Goshenite is a colorless gem variety of beryl. It is sometimes called the “mother of all gemstones” because the addition of various trace elements in nature transforms it into other gems, such as emerald, aquamarine, morganite, or bixbite. Goshenite is also the purest form of beryl because the inclusion of impurities would transform it into a different form of beryl. The gem is used as imitation for diamond or emerald by adding colored foil on it.

== Name ==
Goshenite is named after Goshen, Massachusetts, United States, where it was first found. It is also known as white beryl or lucid beryl.

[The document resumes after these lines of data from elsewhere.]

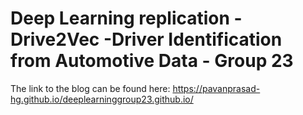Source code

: # Deep Learning replication -  Drive2Vec -Driver Identification from Automotive Data - Group 23
The link to the blog can be found here: https://pavanprasad-hg.github.io/deeplearninggroup23.github.io/
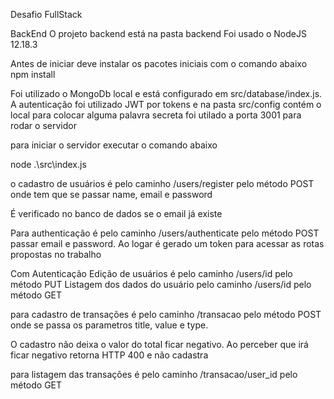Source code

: Desafio FullStack

BackEnd
O projeto backend está na pasta backend
Foi usado o NodeJS 12.18.3

Antes de iniciar deve instalar os pacotes iniciais com o comando abaixo
npm install

Foi utilizado o MongoDb local e está configurado em src/database/index.js. 
A autenticação foi utilizado JWT por tokens e na pasta src/config contém o local para colocar alguma palavra secreta
foi utilado a porta 3001 para rodar o servidor

para iniciar o servidor executar o comando abaixo

node .\src\index.js

o cadastro de usuários é pelo caminho /users/register pelo método POST
onde tem que se passar 
name, email e password

É verificado no banco de dados se o email já existe

Para authenticação é pelo caminho /users/authenticate pelo método POST
passar email e password. Ao logar é gerado um token para acessar as rotas propostas no trabalho

Com Autenticação
Edição de usuários é pelo caminho /users/id pelo método PUT
Listagem dos dados do usuário pelo caminho /users/id pelo método GET

para cadastro de transações  é pelo caminho /transacao pelo método POST
onde se passa os parametros 
title, value e type. 

O cadastro não deixa o valor do total ficar negativo. Ao perceber que irá ficar negativo retorna HTTP 400 e não cadastra

para listagem das transações é pelo caminho /transacao/user_id pelo método GET




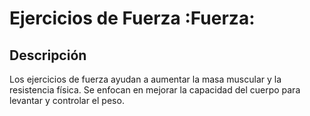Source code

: # Ejercicios de Fuerza :Fuerza:
## Descripción
Los ejercicios de fuerza ayudan a aumentar la masa muscular y la resistencia física. Se enfocan en mejorar la capacidad del cuerpo para levantar y controlar el peso.
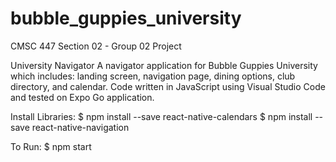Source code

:# bubble_guppies_university

CMSC 447 Section 02 - Group 02 Project

University Navigator
A navigator application for Bubble Guppies University which includes: landing screen, navigation page, dining options, club directory, and calendar.
Code written in JavaScript using Visual Studio Code and tested on Expo Go application.

Install Libraries:
$ npm install --save react-native-calendars
$ npm install --save react-native-navigation

To Run:
$ npm start
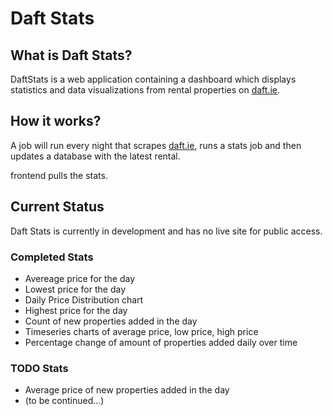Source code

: # Daft Stats

## What is Daft Stats?
DaftStats is a web application containing a dashboard which displays statistics and data visualizations from rental properties on [daft.ie](wwww.daft.ie). 

## How it works?
A job will run every night that scrapes [daft.ie](wwww.daft.ie), runs a stats job and then updates a database with the latest rental.

frontend pulls the stats.

## Current Status
Daft Stats is currently in development and has no live site for public access.

### Completed Stats
- Avereage price for the day
- Lowest price for the day
- Daily Price Distribution chart
- Highest price for the day
- Count of new properties added in the day
- Timeseries charts of average price, low price, high price
- Percentage change of amount of properties added daily over time

### TODO Stats
- Average price of new properties added in the day
- (to be continued...)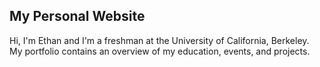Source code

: ## My Personal Website

Hi, I'm Ethan and I'm a freshman at the University of California, Berkeley. My portfolio contains an overview of my education, events, and projects.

== Value and treatments ==
Goshenite is not popular in the jewelry industry because of its colorlessness and lack of brilliance, luster, or fire. It is also inexpensive due to the fact it is abundant.

Although the gem value of goshenite is relatively low, it can be colored yellow, green, pink, blue, and in intermediate colors by irradiating it with gamma rays and bombarding it with neutrons from nuclear reactors and radioactive materials. The resulting color depends on the content of Ca, Sc, Ti, V, Fe, and Co impurities.

== Occurrence ==
It is most commonly found inside granite. It can also be found in metamorphic rocks. It occurs in association with muscovite, schorl, albite, scheelite, fluorite, elbaite, morganite and quartz. Goshenite can be found in countries like China, Canada, Namibia, Brazil, Russia, Mexico, Pakistan, Myanmar, the United States (especially California and Maine), and Madagascar.